Damit das klappt, geht es neben der Herstellung von Interoperabilität auf semantischer und technologischer Ebene, vor allem auch um Zugänglichkeit im Sinne der »FAIR-Prinzipien«: das Interface des Green Deal Data Spaces soll möglichst nutzer*innenfreundlich und leicht verständlich gestaltet sein, gerade auch, um die heterogen durchmischten zukünftigen Nutzenden abzuholen. Diese Ansprüche im Projektrahmen von »All Data 4 Green Deal« umzusetzen, das ist eine der Kernaufgaben der Abteilung »Human-Centered Engineering & Design« des Fraunhofer FIT. Anstatt wie sonst eher üblich, Datenräume aus rein informationstechnologischer Warte zu betrachten, nehmen die Beteiligten Wissenschaftler*innen des Fraunhofer FIT eine ausdrücklich menschzentrierte Perspektive ein, die sich vor allem auf das Interface und die Gesamterfahrung der Nutzenden des europäischen Datenraums niederschlagen soll. Nach Anforderungs- und Bedarfsanalysen unter Involvierung der verschiedenen Stakeholder geht es in die Umsetzungsphase, in der Partner*innen im Projekt die technische Infrastruktur aufsetzen. Dabei wird sich frei zugänglicher, standardisierter Open Source-Implementierungen bedient, die dann entsprechend der Anforderungen an den Green Deal Data Space angepasst werden können. In einem nächsten Schritt werden Interface-Prototypen unter maßgeblicher Involvierung des Fraunhofer FIT entwickelt, die dann wiederum mit den Akteur*innen und Stakeholdern des Projekts in einer ausgiebigen Testphase geprüft und weiterentwickelt werden.
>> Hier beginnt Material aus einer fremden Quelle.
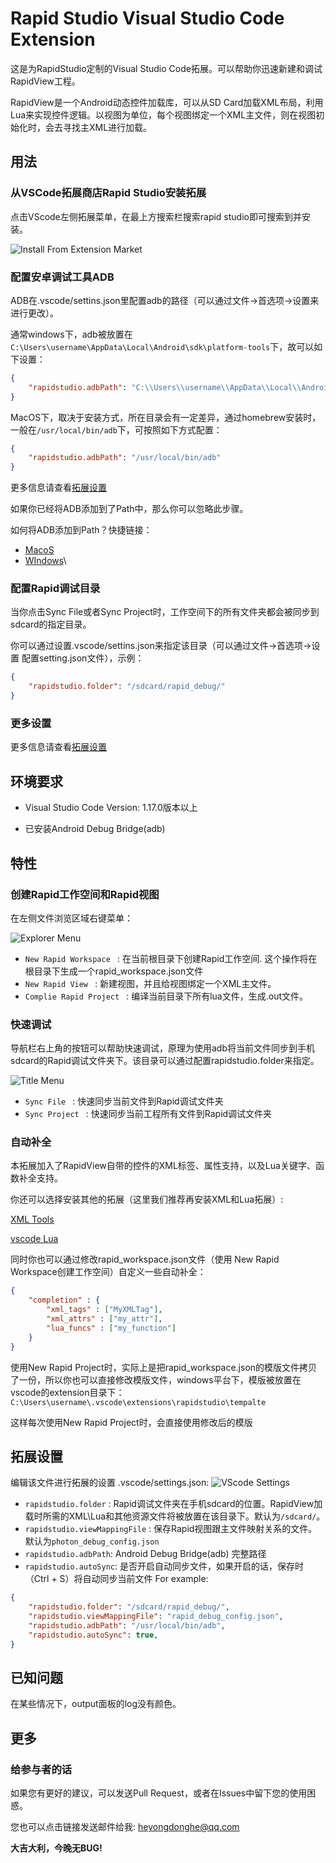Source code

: # Rapid Studio Visual Studio Code Extension

这是为RapidStudio定制的Visual Studio Code拓展。可以帮助你迅速新建和调试RapidView工程。

RapidView是一个Android动态控件加载库，可以从SD Card加载XML布局，利用Lua来实现控件逻辑。以视图为单位，每个视图绑定一个XML主文件，则在视图初始化时，会去寻找主XML进行加载。

## 用法

### 从VSCode拓展商店Rapid Studio安装拓展

点击VScode左侧拓展菜单，在最上方搜索栏搜索rapid studio即可搜索到并安装。

![Install From Extension Market](https://raw.githubusercontent.com/YongdongHe/RapidView/master/rapidstudio_vscode_extension/rapidstudio/resource/install_from_market.png)


### 配置安卓调试工具ADB

ADB在.vscode/settins.json里配置adb的路径（可以通过文件->首选项->设置来进行更改）。

通常windows下，adb被放置在``C:\Users\username\AppData\Local\Android\sdk\platform-tools``下，故可以如下设置：
```json
{
    "rapidstudio.adbPath": "C:\\Users\\username\\AppData\\Local\\Android\\sdk\\platform-tools\\adb"
}
```

MacOS下，取决于安装方式，所在目录会有一定差异，通过homebrew安装时，一般在``/usr/local/bin/adb``下，可按照如下方式配置：
```json
{
    "rapidstudio.adbPath": "/usr/local/bin/adb"
}
```

更多信息请查看[拓展设置](#拓展设置)

如果你已经将ADB添加到了Path中，那么你可以忽略此步骤。

如何将ADB添加到Path？快捷链接：

+ [MacoS](https://stackoverflow.com/questions/17901692/set-up-adb-on-mac-os-x)
+ [WIndows](https://stackoverflow.com/questions/23400030/windows-7-add-path)\

### 配置Rapid调试目录

当你点击Sync File或者Sync Project时，工作空间下的所有文件夹都会被同步到sdcard的指定目录。

你可以通过设置.vscode/settins.json来指定该目录（可以通过文件->首选项->设置 配置setting.json文件），示例：
```json
{
    "rapidstudio.folder": "/sdcard/rapid_debug/"
}
```



### 更多设置

更多信息请查看[拓展设置](#拓展设置)

## 环境要求

+ Visual Studio Code Version: 1.17.0版本以上

+ 已安装Android Debug Bridge(adb)

## 特性
### 创建Rapid工作空间和Rapid视图

在左侧文件浏览区域右键菜单：

![Explorer Menu](https://raw.githubusercontent.com/YongdongHe/RapidView/master/rapidstudio_vscode_extension/rapidstudio/resource/explorer_menu.png)


* `New Rapid Workspace ` : 在当前根目录下创建Rapid工作空间. 这个操作将在根目录下生成一个rapid_workspace.json文件
* `New Rapid View ` : 新建视图，并且给视图绑定一个XML主文件。
* `Complie Rapid Project ` : 编译当前目录下所有lua文件，生成.out文件。

### 快速调试

导航栏右上角的按钮可以帮助快速调试，原理为使用adb将当前文件同步到手机sdcard的Rapid调试文件夹下。该目录可以通过配置rapidstudio.folder来指定。

![Title Menu](https://raw.githubusercontent.com/YongdongHe/RapidView/master/rapidstudio_vscode_extension/rapidstudio/resource/title_menu.png)


* `Sync File ` : 快速同步当前文件到Rapid调试文件夹
* `Sync Project ` : 快速同步当前工程所有文件到Rapid调试文件夹

### 自动补全 

本拓展加入了RapidView自带的控件的XML标签、属性支持，以及Lua关键字、函数补全支持。

你还可以选择安装其他的拓展（这里我们推荐再安装XML和Lua拓展）:

[XML Tools](https://marketplace.visualstudio.com/items?itemName=DotJoshJohnson.xml)

[vscode Lua](https://marketplace.visualstudio.com/items?itemName=trixnz.vscode-lua)

同时你也可以通过修改rapid_workspace.json文件（使用 New Rapid Workspace创建工作空间）自定义一些自动补全：
```json
{
    "completion" : {
        "xml_tags" : ["MyXMLTag"],
        "xml_attrs" : ["my_attr"],
        "lua_funcs" : ["my_function"]
    }
}
```
使用New Rapid Project时，实际上是把rapid_workspace.json的模版文件拷贝了一份，所以你也可以直接修改模版文件，windows平台下，模版被放置在vscode的extension目录下：``C:\Users\username\.vscode\extensions\rapidstudio\tempalte``

这样每次使用New Rapid Project时，会直接使用修改后的模版


## 拓展设置

编辑该文件进行拓展的设置 .vscode/settings.json:
![VScode Settings](https://raw.githubusercontent.com/YongdongHe/RapidView/master/rapidstudio_vscode_extension/rapidstudio/resource/settings.png)

* `rapidstudio.folder` : Rapid调试文件夹在手机sdcard的位置。RapidView加载时所需的XML\Lua和其他资源文件将被放置在该目录下。默认为``/sdcard/``。
* `rapidstudio.viewMappingFile` : 保存Rapid视图跟主文件映射关系的文件。默认为``photon_debug_config.json``
* `rapidstudio.adbPath`: Android Debug Bridge(adb) 完整路径
* `rapidstudio.autoSync`: 是否开启自动同步文件，如果开启的话，保存时（Ctrl + S）将自动同步当前文件
For example:
```json
{
    "rapidstudio.folder": "/sdcard/rapid_debug/",
    "rapidstudio.viewMappingFile": "rapid_debug_config.json",
    "rapidstudio.adbPath": "/usr/local/bin/adb",
    "rapidstudio.autoSync": true,
}
```


## 已知问题

在某些情况下，output面板的log没有颜色。

## 更多

### 给参与者的话

如果您有更好的建议，可以发送Pull Request，或者在Issues中留下您的使用困惑。

您也可以点击链接发送邮件给我: <heyongdonghe@qq.com>

**大吉大利，今晚无BUG!**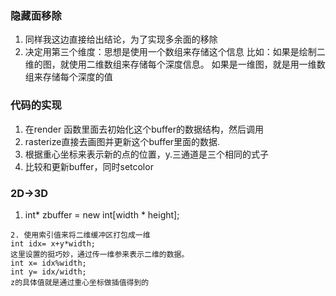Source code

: ### 隐藏面移除
1. 同样我这边直接给出结论，为了实现多余面的移除
2. 决定用第三个维度：思想是使用一个数组来存储这个信息
比如：如果是绘制二维的图，就使用二维数组来存储每个深度信息。
如果是一维图，就是用一维数组来存储每个深度的值

### 代码的实现
1. 在render 函数里面去初始化这个buffer的数据结构，然后调用
2. rasterize直接去画图并更新这个buffer里面的数据.
3. 根据重心坐标来表示新的点的位置，y.三通道是三个相同的式子
4. 比较和更新buffer，同时setcolor

### 2D->3D
1. int* zbuffer = new int[width * height];
```
2. 使用索引值来将二维缓冲区打包成一维 
int idx= x+y*width;
这里设置的挺巧妙，通过传一维参来表示二维的数据。
int x= idx%width;
int y= idx/width;
z的具体值就是通过重心坐标做插值得到的
```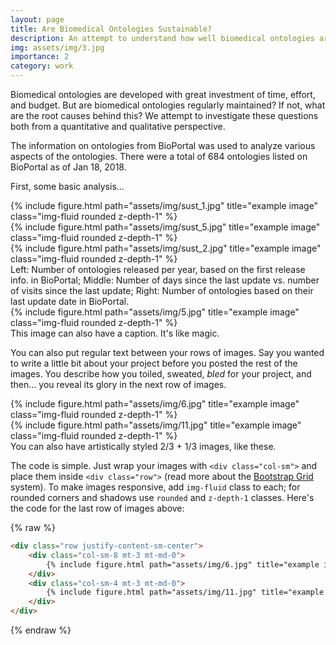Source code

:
 ```yaml
---
layout: page
title: Are Biomedical Ontologies Sustainable?
description: An attempt to understand how well biomedical ontologies are maintained after their initial development!
img: assets/img/3.jpg
importance: 2
category: work
---
```


Biomedical ontologies are developed with great investment of time, effort, and
budget. But are biomedical ontologies regularly maintained? If not, what are the root causes
behind this? We attempt to investigate these questions both from a
quantitative and qualitative perspective.

The information on ontologies from BioPortal was used to analyze various aspects of the
ontologies. There were a total of 684 ontologies listed on BioPortal as of Jan 18, 2018.

First, some basic analysis...


<div class="row">
    <div class="col-sm mt-3 mt-md-0">
        {% include figure.html path="assets/img/sust_1.jpg" title="example image" class="img-fluid rounded z-depth-1" %}
    </div>
    <div class="col-sm mt-3 mt-md-0">
        {% include figure.html path="assets/img/sust_5.jpg" title="example image" class="img-fluid rounded z-depth-1" %}
    </div>
    <div class="col-sm mt-3 mt-md-0">
        {% include figure.html path="assets/img/sust_2.jpg" title="example image" class="img-fluid rounded z-depth-1" %}
    </div>
</div>
<div class="caption">
    Left: Number of ontologies released per year, based on the first release info. in BioPortal; Middle: Number of days since the last update vs. number of visits since the last update; Right: Number of ontologies based on their last update date in BioPortal.
</div>

<div class="row">
    <div class="col-sm mt-3 mt-md-0">
        {% include figure.html path="assets/img/5.jpg" title="example image" class="img-fluid rounded z-depth-1" %}
    </div>
</div>
<div class="caption">
    This image can also have a caption. It's like magic.
</div>

You can also put regular text between your rows of images.
Say you wanted to write a little bit about your project before you posted the rest of the images.
You describe how you toiled, sweated, *bled* for your project, and then... you reveal its glory in the next row of images.


<div class="row justify-content-sm-center">
    <div class="col-sm-8 mt-3 mt-md-0">
        {% include figure.html path="assets/img/6.jpg" title="example image" class="img-fluid rounded z-depth-1" %}
    </div>
    <div class="col-sm-4 mt-3 mt-md-0">
        {% include figure.html path="assets/img/11.jpg" title="example image" class="img-fluid rounded z-depth-1" %}
    </div>
</div>
<div class="caption">
    You can also have artistically styled 2/3 + 1/3 images, like these.
</div>


The code is simple.
Just wrap your images with `<div class="col-sm">` and place them inside `<div class="row">` (read more about the <a href="https://getbootstrap.com/docs/4.4/layout/grid/">Bootstrap Grid</a> system).
To make images responsive, add `img-fluid` class to each; for rounded corners and shadows use `rounded` and `z-depth-1` classes.
Here's the code for the last row of images above:

{% raw %}
```html
<div class="row justify-content-sm-center">
    <div class="col-sm-8 mt-3 mt-md-0">
        {% include figure.html path="assets/img/6.jpg" title="example image" class="img-fluid rounded z-depth-1" %}
    </div>
    <div class="col-sm-4 mt-3 mt-md-0">
        {% include figure.html path="assets/img/11.jpg" title="example image" class="img-fluid rounded z-depth-1" %}
    </div>
</div>
```
{% endraw %}
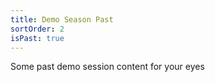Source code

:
 ```yaml
---
title: Demo Season Past
sortOrder: 2
isPast: true
---
```


Some past demo session content for your eyes
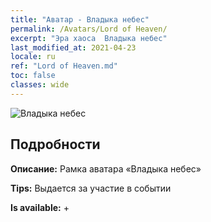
 ```yaml
---
title: "Аватар - Владыка небес"
permalink: /Avatars/Lord of Heaven/
excerpt: "Эра хаоса  Владыка небес"
last_modified_at: 2021-04-23
locale: ru
ref: "Lord of Heaven.md"
toc: false
classes: wide
---
```

 ![Владыка небес](/images/a/avatarFrame_18.png)

## Подробности

 **Описание:** Рамка аватара «Владыка небес» 

 **Tips:** Выдается за участие в событии 

 **Is available:**  + 

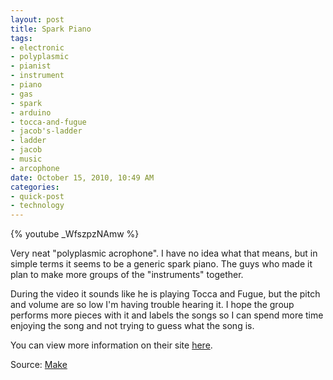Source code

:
 ```yaml
--- 
layout: post
title: Spark Piano
tags: 
- electronic
- polyplasmic
- pianist
- instrument
- piano
- gas
- spark
- arduino
- tocca-and-fugue
- jacob's-ladder
- ladder
- jacob
- music
- arcophone
date: October 15, 2010, 10:49 AM
categories: 
- quick-post
- technology
---
```

{% youtube _WfszpzNAmw %}

Very neat "polyplasmic acrophone". I have no idea what that means, but in simple terms it seems to be a generic spark piano. The guys who made it plan to make more groups of the "instruments" together.

During the video it sounds like he is playing Tocca and Fugue, but the pitch and volume are so low I'm having trouble hearing it. I hope the group performs more pieces with it and labels the songs so I can spend more time enjoying the song and not trying to guess what the song is.

You can view more information on their site [here](http://wiki.artifactory.org.au/doku.php?id=projects:arcophone).

Source: [Make](http://blog.makezine.com/archive/2010/10/polyplasmic_arcophone.html)
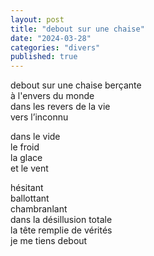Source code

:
 ```yaml
---
layout: post
title: "debout sur une chaise"
date: "2024-03-28"
categories: "divers"
published: true
---
```


debout sur une chaise berçante  
à l'envers du monde  
dans les revers de la vie  
vers l’inconnu  

dans le vide  
le froid  
la glace  
et le vent  

hésitant  
ballottant  
chambranlant  
dans la désillusion totale  
la tête remplie de vérités  
je me tiens debout  
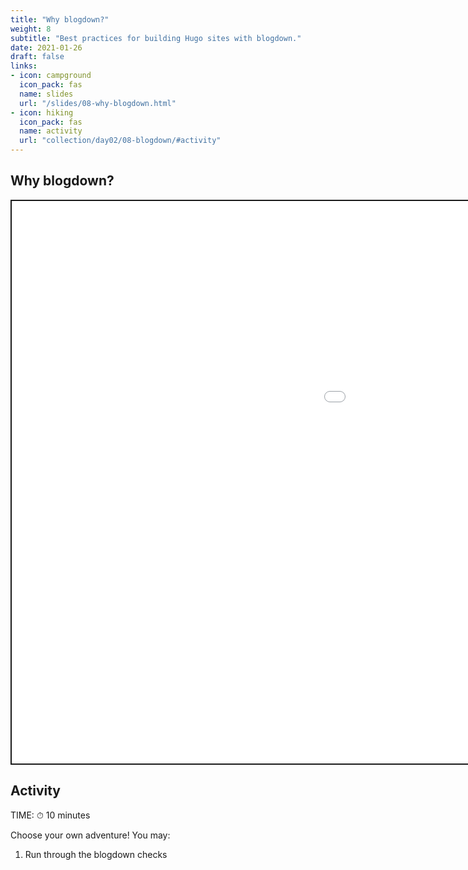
 ```yaml
---
title: "Why blogdown?"
weight: 8
subtitle: "Best practices for building Hugo sites with blogdown."
date: 2021-01-26
draft: false
links:
- icon: campground
  icon_pack: fas
  name: slides
  url: "/slides/08-why-blogdown.html"
- icon: hiking
  icon_pack: fas
  name: activity
  url: "collection/day02/08-blogdown/#activity"
---
```


<script src="{{< blogdown/postref >}}index_files/fitvids/fitvids.min.js"></script>

## Why blogdown?

<div class="shareagain" style="min-width:300px;margin:1em auto;">
<iframe src="/slides/08-why-blogdown.html" width="1600" height="900" style="border:2px solid currentColor;" loading="lazy" allowfullscreen></iframe>
<script>fitvids('.shareagain', {players: 'iframe'});</script>
</div>

## Activity

TIME: ⏱ 10 minutes

Choose your own adventure! You may:

1.  Run through the blogdown checks
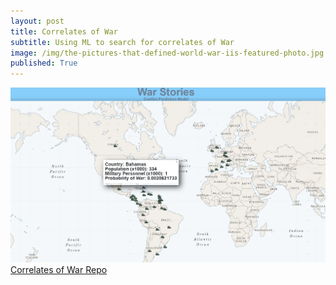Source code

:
 ```yaml
---
layout: post
title: Correlates of War
subtitle: Using ML to search for correlates of War
image: /img/the-pictures-that-defined-world-war-iis-featured-photo.jpg
published: True
---
```



![COW Project Map](/img/COW-Map.png)
[Correlates of War Repo](https://github.com/correlates-of-war-build-week/COW-DataScience "COW repo")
Projekte wie »All Data 4 Green Deal« sind zukunftsweisend. Es braucht derart großgedachte und wirksam finanzierte Projekte, auch und vor allem auf Seiten der Informationstechnologie, um klima- und umweltbezogene Daten und aus ihnen destillierte wissenschaftliche Erkenntnisse teil- und nutzbar machen zu können. Nicht nur für Wissenschaftler*innen ist das äußerst bedeutsam – auch für politische Verantwortungs- und Entscheidungsträger*innen. Polarisierende gesetzliche Maßnahmen benötigen statistische und wissenschaftliche Daten zur Legitimation – das fordert die Öffentlichkeit häufig ein. In Zukunft wird aber nicht ein Datenraum alleine die Bewältigung der multiplen Herausforderungen und Problemlagen der Klima- und Umweltkrise unserer heutigen globalen Gesellschaft effektiv unterstützen können. Es braucht vielmehr große Datennetzwerke, bestehend aus verschiedenen interoperablen Datenräumen, die über Identifier, sozusagen Brücken zwischen Datenräumen, miteinander verbunden werden können. Die Errichtung eines dezidierten Green Deal Data Spaces im Rahmen eines Programms wie des »European Green Deal« ist ein Schritt in die richtige Richtung – hoffentlich mit Signalwirkung! Denn der menschgemachte Klimawandel lässt nicht auf sich warten – und im Alleingang lösen schon gar nicht.